TTF, the Dutch natural gas trading hub, has seen an extremely busy second half of 2019. The market was highly volatile as it was impacted both by movements in global energy markets and by natural gas related news. During September, nearby contracts moved by up to 20% day-on-day, leading to record levels of volatility. Since our last TTF update, fundamentals are broadly unchanged: local production is shrinking, LNG imports are plentiful, and market liquidity is increasing. TTF plays a pivotal role in the nascent globally connected natural gas landscape.

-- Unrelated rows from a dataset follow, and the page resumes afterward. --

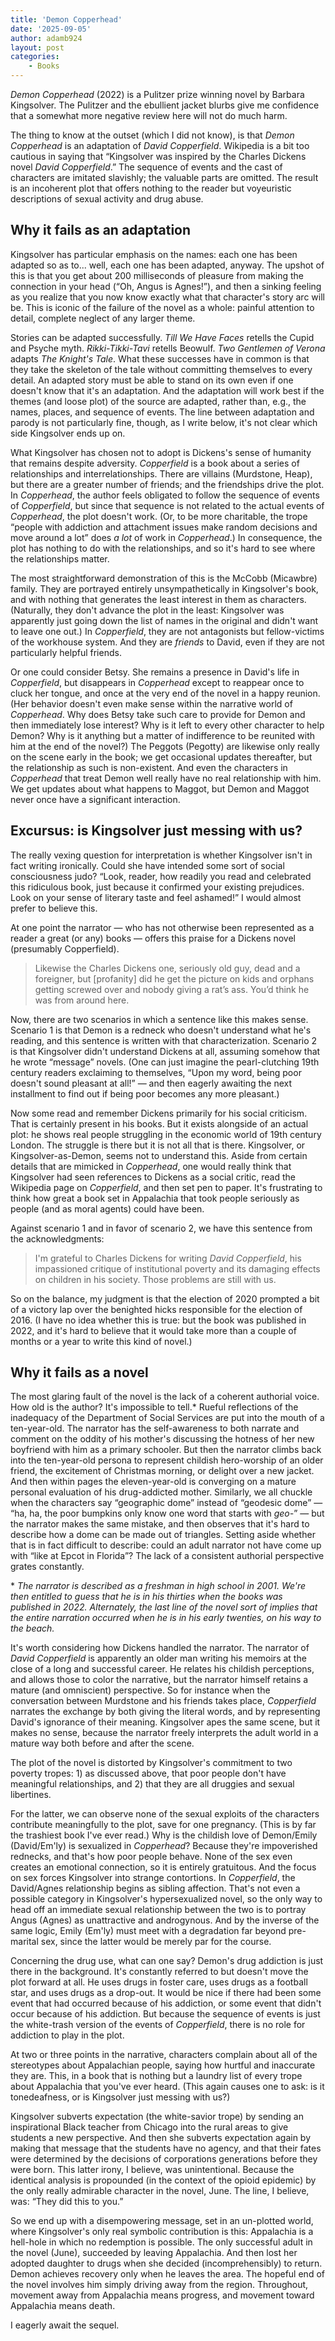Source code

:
 ```yaml
---
title: 'Demon Copperhead'
date: '2025-09-05'
author: adamb924
layout: post
categories:
    - Books
---
```


*Demon Copperhead* (2022) is a Pulitzer prize winning novel by Barbara Kingsolver. The Pulitzer and the ebullient jacket blurbs give me confidence that a somewhat more negative review here will not do much harm.

The thing to know at the outset (which I did not know), is that *Demon Copperhead* is an adaptation of *David Copperfield*. Wikipedia is a bit too cautious in saying that “Kingsolver was inspired by the Charles Dickens novel *David Copperfield*.” The sequence of events and the cast of characters are imitated slavishly; the valuable parts are omitted. The result is an incoherent plot that offers nothing to the reader but voyeuristic descriptions of sexual activity and drug abuse.

## Why it fails as an adaptation
Kingsolver has particular emphasis on the names: each one has been adapted so as to... well, each one has been adapted, anyway. The upshot of this is that you get about 200 milliseconds of pleasure from making the connection in your head (“Oh, Angus is Agnes!”), and then a sinking feeling as you realize that you now know exactly what that character's story arc will be. This is iconic of the failure of the novel as a whole: painful attention to detail, complete neglect of any larger theme.

Stories can be adapted successfully. *Till We Have Faces* retells the Cupid and Psyche myth. *Rikki-Tikki-Tavi* retells Beowulf. *Two Gentlemen of Verona* adapts *The Knight's Tale*. What these successes have in common is that they take the skeleton of the tale without committing themselves to every detail. An adapted story must be able to stand on its own even if one doesn't know that it's an adaptation. And the adaptation will work best if the themes (and loose plot) of the source are adapted, rather than, e.g., the names, places, and sequence of events. The line between adaptation and parody is not particularly fine, though, as I write below, it's not clear which side Kingsolver ends up on.

What Kingsolver has chosen not to adopt is Dickens's sense of humanity that remains despite adversity. *Copperfield* is a book about a series of relationships and interrelationships. There are villains (Murdstone, Heap), but there are a greater number of friends; and the friendships drive the plot. In *Copperhead*, the author feels obligated to follow the sequence of events of *Copperfield*, but since that sequence is not related to the actual events of *Copperhead*, the plot doesn't work. (Or, to be more charitable, the trope “people with addiction and attachment issues make random decisions and move around a lot” does *a lot* of work in *Copperhead*.) In consequence, the plot has nothing to do with the relationships, and so it's hard to see where the relationships matter.

The most straightforward demonstration of this is the McCobb (Micawbre) family. They are portrayed entirely unsympathetically in Kingsolver's book, and with nothing that generates the least interest in them as characters. (Naturally, they don't advance the plot in the least: Kingsolver was apparently just going down the list of names in the original and didn't want to leave one out.) In *Copperfield*, they are not antagonists but fellow-victims of the workhouse system. And they are *friends* to David, even if they are not particularly helpful friends.

Or one could consider Betsy. She remains a presence in David's life in *Copperfield*, but disappears in *Copperhead* except to reappear once to cluck her tongue, and once at the very end of the novel in a happy reunion. (Her behavior doesn't even make sense within the narrative world of *Copperhead*. Why does Betsy take such care to provide for Demon and then immediately lose interest? Why is it left to every other character to help Demon? Why is it anything but a matter of indifference to be reunited with him at the end of the novel?)  The Peggots (Pegotty) are likewise only really on the scene early in the book; we get occasional updates thereafter, but the relationship as such is non-existent. And even the characters in *Copperhead* that treat Demon well really have no real relationship with him. We get updates about what happens to Maggot, but Demon and Maggot never once have a significant interaction.

## Excursus: is Kingsolver just messing with us?
The really vexing question for interpretation is whether Kingsolver isn't in fact writing ironically. Could she have intended some sort of social consciousness judo? “Look, reader, how readily you read and celebrated this ridiculous book, just because it confirmed your existing prejudices. Look on your sense of literary taste and feel ashamed!” I would almost prefer to believe this. 

At one point the narrator — who has not otherwise been represented as a reader a great (or any) books — offers this praise for a Dickens novel (presumably Copperfield).

> Likewise the Charles Dickens one, seriously old guy, dead and a foreigner, but [profanity] did he get the picture on kids and orphans getting screwed over and nobody giving a rat’s ass. You’d think he was from around here.

Now, there are two scenarios in which a sentence like this makes sense. Scenario 1 is that Demon is a redneck who doesn't understand what he's reading, and this sentence is written with that characterization. Scenario 2 is that Kingsolver didn't understand Dickens at all, assuming somehow that he wrote “message” novels. (One can just imagine the pearl-clutching 19th century readers exclaiming to themselves, “Upon my word, being poor doesn't sound pleasant at all!” — and then eagerly awaiting the next installment to find out if being poor becomes any more pleasant.)

Now some read and remember Dickens primarily for his social criticism. That is certainly present in his books. But it exists alongside of an actual plot: he shows real people struggling in the economic world of 19th century London. The struggle is there but it is not all that is there. Kingsolver, or Kingsolver-as-Demon, seems not to understand this. Aside from certain details that are mimicked in *Copperhead*, one would really think that Kingsolver had seen references to Dickens as a social critic, read the Wikipedia page on *Copperfield*, and then set pen to paper. It's frustrating to think how great a book set in Appalachia that took people seriously as people (and as moral agents) could have been.

Against scenario 1 and in favor of scenario 2, we have this sentence from the acknowledgments:

> I'm grateful to Charles Dickens for writing *David Copperfield*, his impassioned critique of institutional poverty and its damaging effects on children in his society. Those problems are still with us.

So on the balance, my judgment is that the election of 2020 prompted a bit of a victory lap over the benighted hicks responsible for the election of 2016. (I have no idea whether this is true: but the book was published in 2022, and it's hard to believe that it would take more than a couple of months or a year to write this kind of novel.)

## Why it fails as a novel
The most glaring fault of the novel is the lack of a coherent authorial voice. How old is the author? It's impossible to tell.* Rueful reflections of the inadequacy of the Department of Social Services are put into the mouth of a ten-year-old. The narrator has the self-awareness to both narrate and comment on the oddity of his mother's discussing the hotness of her new boyfriend with him as a primary schooler. But then the narrator climbs back into the ten-year-old persona to represent childish hero-worship of an older friend, the excitement of Christmas morning, or delight over a new jacket. And then within pages the eleven-year-old is converging on a mature personal evaluation of his drug-addicted mother. Similarly, we all chuckle when the characters say “geographic dome” instead of “geodesic dome” —  “ha, ha, the poor bumpkins only know one word that starts with *geo-*” — but the narrator makes the same mistake, and then observes that it's hard to describe how a dome can be made out of triangles. Setting aside whether that is in fact difficult to describe: could an adult narrator not have come up with “like at Epcot in Florida”?  The lack of a consistent authorial perspective grates constantly.

\* *The narrator is described as a freshman in high school in 2001. We're then entitled to guess that he is in his thirties when the books was published in 2022. Alternately, the last line of the novel sort of implies that the entire narration occurred when he is in his early twenties, on his way to the beach.*

It's worth considering how Dickens handled the narrator. The narrator of *David Copperfield* is apparently an older man writing his memoirs at the close of a long and successful career. He relates his childish perceptions, and allows those to color the narrative, but the narrator himself retains a mature (and omniscient) perspective. So for instance when the conversation between Murdstone and his friends takes place, *Copperfield* narrates the exchange by both giving the literal words, and by representing David's ignorance of their meaning. Kingsolver apes the same scene, but it makes no sense, because the narrator freely interprets the adult world in a mature way both before and after the scene.

The plot of the novel is distorted by Kingsolver's commitment to two poverty tropes: 1) as discussed above, that poor people don't have meaningful relationships, and 2) that they are all druggies and sexual libertines. 

For the latter, we can observe none of the sexual exploits of the characters contribute meaningfully to the plot, save for one pregnancy. (This is by far the trashiest book I've ever read.) Why is the childish love of Demon/Emily (David/Em'ly) is sexualized in *Copperhead*? Because they're impoverished rednecks, and that's how poor people behave. None of the sex even creates an emotional connection, so it is entirely gratuitous. And the focus on sex forces Kingsolver into strange contortions. In *Copperfield*, the David/Agnes relationship begins as sibling affection. That's not even a possible category in Kingsolver's hypersexualized novel, so the only way to head off an immediate sexual relationship between the two is to portray Angus (Agnes) as unattractive and  androgynous. And by the inverse of the same logic, Emily (Em'ly) must meet with a degradation far beyond pre-marital sex, since the latter would be merely par for the course. 

Concerning the drug use, what can one say? Demon's drug addiction is just there in the background. It's constantly referred to but doesn't move the plot forward at all. He uses drugs in foster care, uses drugs as a football star, and uses drugs as a drop-out. It would be nice if there had been some event that had occurred because of his addiction, or some event that didn't occur because of his addiction. But because the sequence of events is just the white-trash version of the events of *Copperfield*, there is no role for addiction to play in the plot.

At two or three points in the narrative, characters complain about all of the stereotypes about Appalachian people, saying how hurtful and inaccurate they are. This, in a book that is nothing but a laundry list of every trope about Appalachia that you've ever heard. (This again causes one to ask: is it tonedeafness, or is Kingsolver just messing with us?)

Kingsolver subverts expectation (the white-savior trope) by sending an inspirational Black teacher from Chicago into the rural areas to give students a new perspective. And then she subverts expectation again by making that message that the students have no agency, and that their fates were determined by the decisions of corporations generations before they were born. This latter irony, I believe, was unintentional. Because the identical analysis is propounded (in the context of the opioid epidemic) by the only really admirable character in the novel, June. The line, I believe, was: “They did this to you.”

So we end up with a disempowering message, set in an un-plotted world, where Kingsolver's only real symbolic contribution is this: Appalachia is a hell-hole in which no redemption is possible. The only successful adult in the novel (June), succeeded by leaving Appalachia. And then lost her adopted daughter to drugs when she decided (incomprehensibly) to return. Demon achieves recovery only when he leaves the area. The hopeful end of the novel involves him simply driving away from the region. Throughout, movement away from Appalachia means progress, and movement toward Appalachia means death.

I eagerly await the sequel.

Source: Bloomberg, CME Group
The Dutch government regulates production of the ageing Groningen field, which accounts for about half of the natural gas production in the Netherlands. The market was surprised when authorities announced that the complete production stop at the field would be brought forward by 8 years, to 2022. Lower production caps for the next gas year also led to a bullish price reaction. Natural gas markets were further impacted by a decision of the European Court of Justice to restrict Gazprom’s access to the OPAL pipeline in Germany. The perfect storm was complete when EDF, which dominates nuclear generation in France, announced that some of its reactors may contain substandard components. Due to coal’s diminishing role in the European energy mix, any news impacting power supply or demand have an increasing effect on natural gas prices.
The upwards price movement on TTF was strong, especially at the front-end of the curve. However, the prompt price quickly dropped back to earlier levels as the fundamental picture indicates a comfortable supply situation. There is a global LNG surplus and storage sites in Europe are near capacity. The start to the winter heating season was mild, leading to a period of sustained low prompt prices during October and November.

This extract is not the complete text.